In 2000, the Tech Stock bubble was in full deflation mode, but if you think about the information preceding the burst you will recall that Alan Greenspan’s infamous “irrational exuberance” warning was made in 1996. Over the next three-plus years there were countless news articles questioning the validity of the rise in prices and the quality of the IPOs being underwritten and yet many people still had a look of shock when it inevitably came down to earth.

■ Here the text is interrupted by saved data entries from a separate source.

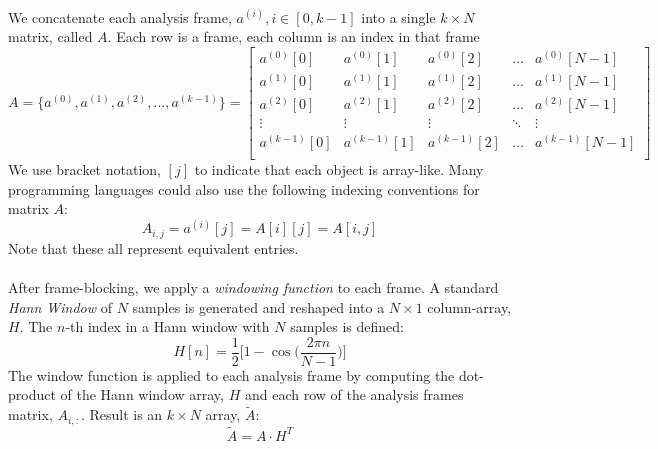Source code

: \documentclass[12pt,letterpaper]{article}
\begin{document}
\paragraph*{}We concatenate each analysis frame, $a^{(i)}, i \in [0,k-1]$ into a single $k \times N$ matrix, called $A$. Each row is a frame, each column is an index in that frame
\begin{equation}
\label{eqn-FrameMatrix}
A = \big\{ a^{(0)} , a^{(1)} , a^{(2)} , ... , a^{(k-1)} \big\} = 
\begin{bmatrix}
a^{(0)}[0] & a^{(0)}[1] & a^{(0)}[2] & \hdots & a^{(0)}[N-1] \\
a^{(1)}[0] & a^{(1)}[1] & a^{(1)}[2] & \hdots & a^{(1)}[N-1] \\
a^{(2)}[0] & a^{(2)}[1] & a^{(2)}[2] & \hdots & a^{(2)}[N-1] \\
\vdots 		& \vdots 	  & \vdots 		& \ddots & \vdots        \\
a^{(k-1)}[0] & a^{(k-1)}[1] & a^{(k-1)}[2] & \hdots & a^{(k-1)}[N-1] \\
\end{bmatrix}
\end{equation}
We use bracket notation, $[j]$ to indicate that each object is array-like. Many programming languages could also use the following indexing conventions for matrix 
$A$:
\begin{equation}
\label{eqn-IndexingA}
A_{i,j} = a^{(i)}[j] = A[i][j] = A[i,j]
\end{equation}
Note that these all represent equivalent entries.

\paragraph*{}After frame-blocking, we apply a \textit{windowing function} to each frame. A standard \textit{Hann Window} of $N$ samples is generated and reshaped into a $N \times 1$ column-array,$H$. The $n$-th index in a Hann window with $N$ samples is defined:
\begin{equation}
\label{eqn-Hann}
H[n] = \frac{1}{2}\bigg[ 1 - \cos\Big( \frac{2\pi n}{N-1}\Big)\bigg]
\end{equation}
The window function is applied to each analysis frame by computing the dot-product of the Hann window array, $H$ and each row of the analysis frames matrix, $A_{i,:}$. Result is an $k \times N$ array, $\widetilde{A}$:
\begin{equation}
\label{eqn-WindowMatrix}
\widetilde{A} = A \cdot H^T
\end{equation}
\end{document}
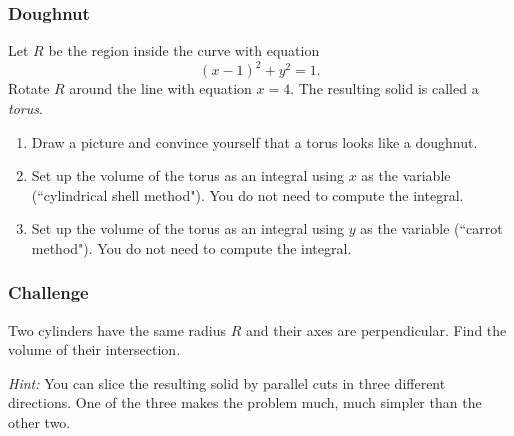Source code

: \documentclass[14pt]{beamer}
\begin{document}
	\begin{frame}[t]
		\fontsize{13}{13}\selectfont
		\frametitle{Doughnut}

		Let $R$ be the region inside the curve with equation
		\[
			(x-1)^{2}+ y^{2}=1.
		\]
		Rotate $R$ around the line with equation $\displaystyle x=4$. The resulting
		solid is called a \emph{torus}.

		\begin{enumerate}
			\item Draw a picture and convince yourself that a torus looks like a doughnut.

			\item Set up the volume of the torus as an integral using $x$ as the variable
				(``cylindrical shell method"). You do not need to compute the integral.

			\item Set up the volume of the torus as an integral using $y$ as the variable
				(``carrot method"). You do not need to compute the integral.
		\end{enumerate}
	\end{frame}

	\begin{frame}[t]
		\frametitle{Challenge}

		Two cylinders have the same radius $R$ and their axes are perpendicular. Find
		the volume of their intersection.

		\emph{Hint:} You can slice the resulting solid by parallel cuts in three
		different directions. One of the three makes the problem much, much simpler
		than the other two.
	\end{frame}

\end{document}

The housing bubble started to deflate in 2006 and a simple news search shows that it, too, had hundreds of articles written about it in the three years prior, stories that called into question the underlying strength of personal incomes to support a home purchase, mortgage structure and availability as well as outright fraud. It wasn’t just news stories that were out there. We were not the only ones talking about the end of the bubble in our 2006 quarterly commentaries “The Goldfish is Dead, Senator” and “The One-Trick Pony.” I also recall attending the Grant’s Interest Rate Observer spring conference in 2007, which preceded the collapse of Bear Stearns, Lehman Brothers and AIG, and listening to a hedge fund manager present an interesting picture of how Wall Street was packaging chicken parts into securities and the rating agencies were stamping them with approval to be sold as steak. His colorful description of ABS CDOs was a “heads-up” on the impending collapse of the debt bubble in 2008 that kicked off the credit crisis. Again, many were surprised not only when it burst, but that there was also a strong link between debt growth and GDP growth.

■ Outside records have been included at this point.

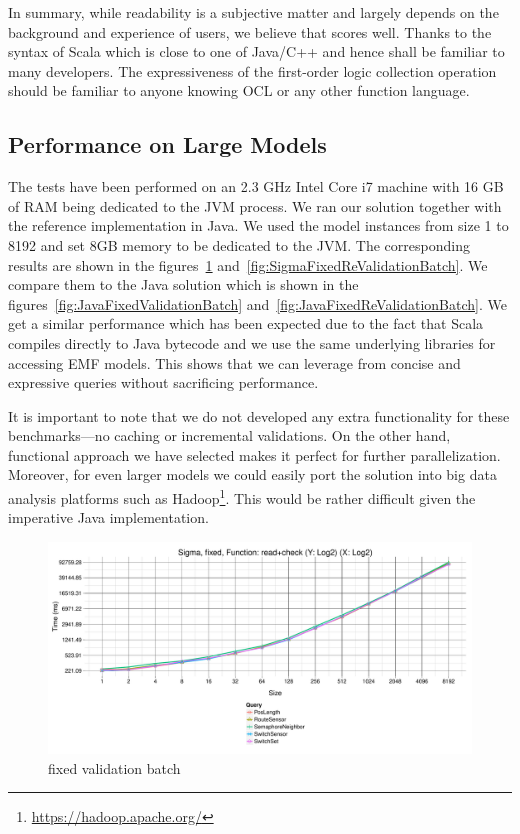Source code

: In summary, while readability is a subjective matter and largely depends on the background and experience of users, we believe that \SIGMA scores well.
Thanks to the syntax of Scala which is close to one of Java/C++ and hence shall be familiar to many developers.
The expressiveness of the first-order logic collection operation should be familiar to anyone knowing OCL or any other function language.


\subsection{Performance on Large Models}

The tests have been performed on an 2.3 GHz Intel Core i7 machine with 16 GB of RAM being dedicated to the JVM process.
We ran our solution together with the reference implementation in Java.
We used the model instances from size 1 to 8192 and set 8GB memory to be dedicated to the JVM.
The corresponding results are shown in the figures~\ref{fig:SigmaFixedValidationBatch} and~\ref{fig:SigmaFixedReValidationBatch}.
We compare them to the Java solution which is shown in the figures~\ref{fig:JavaFixedValidationBatch} and~\ref{fig:JavaFixedReValidationBatch}.
We get a similar performance which has been expected due to the fact that Scala compiles directly to Java bytecode and we use the same underlying libraries for accessing EMF models.
This shows that we can leverage from concise and expressive queries without sacrificing performance.

It is important to note that we do not developed any extra functionality for these benchmarks---\Ie no caching or incremental validations.
On the other hand, functional approach we have selected makes it perfect for further parallelization.
Moreover, for even larger models we could easily port the solution into big data analysis platforms such as Hadoop\footnote{\url{https://hadoop.apache.org/}}.
This would be rather difficult given the imperative Java implementation.

\begin{figure}[h!tb]
  \centering
  \includegraphics[width=\textwidth]{figures/fixed-Sigma-GroupBy-Query-time-batch-validation.pdf}
  \caption{\SIGMA fixed validation batch}
  \label{fig:SigmaFixedValidationBatch}
\end{figure}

As we mentioned on our last call, monetary stewards have spanned the spectrum, from Paul Volcker’s days of unannounced policy actions, to Alan Greenspan’s ubiquitous opaque chatter and predictable incremental 25 basis point moves, to now Ben Bernanke not only speaking clearly and telegraphing his actions but also disclosing the thoughts behind his every action. You could say we have a new bubble in information. The Federal Reserve, in a push for transparency, now publishes more detail on the range, central tendencies and inputs into the economic projections of the Board Members and Bank Presidents. The Chairman does interviews and goes on ‘60 Minutes.’ In the past, the FOMC meeting minutes were released with a five year lag, then 90 days, then during Greenspan’s reign it went to three weeks. Now Mr. Bernanke gives a press conference following the FOMC meeting. I don’t think the market is any better at managing with all this information; I would argue that more of it has only intensified the bubble that follows.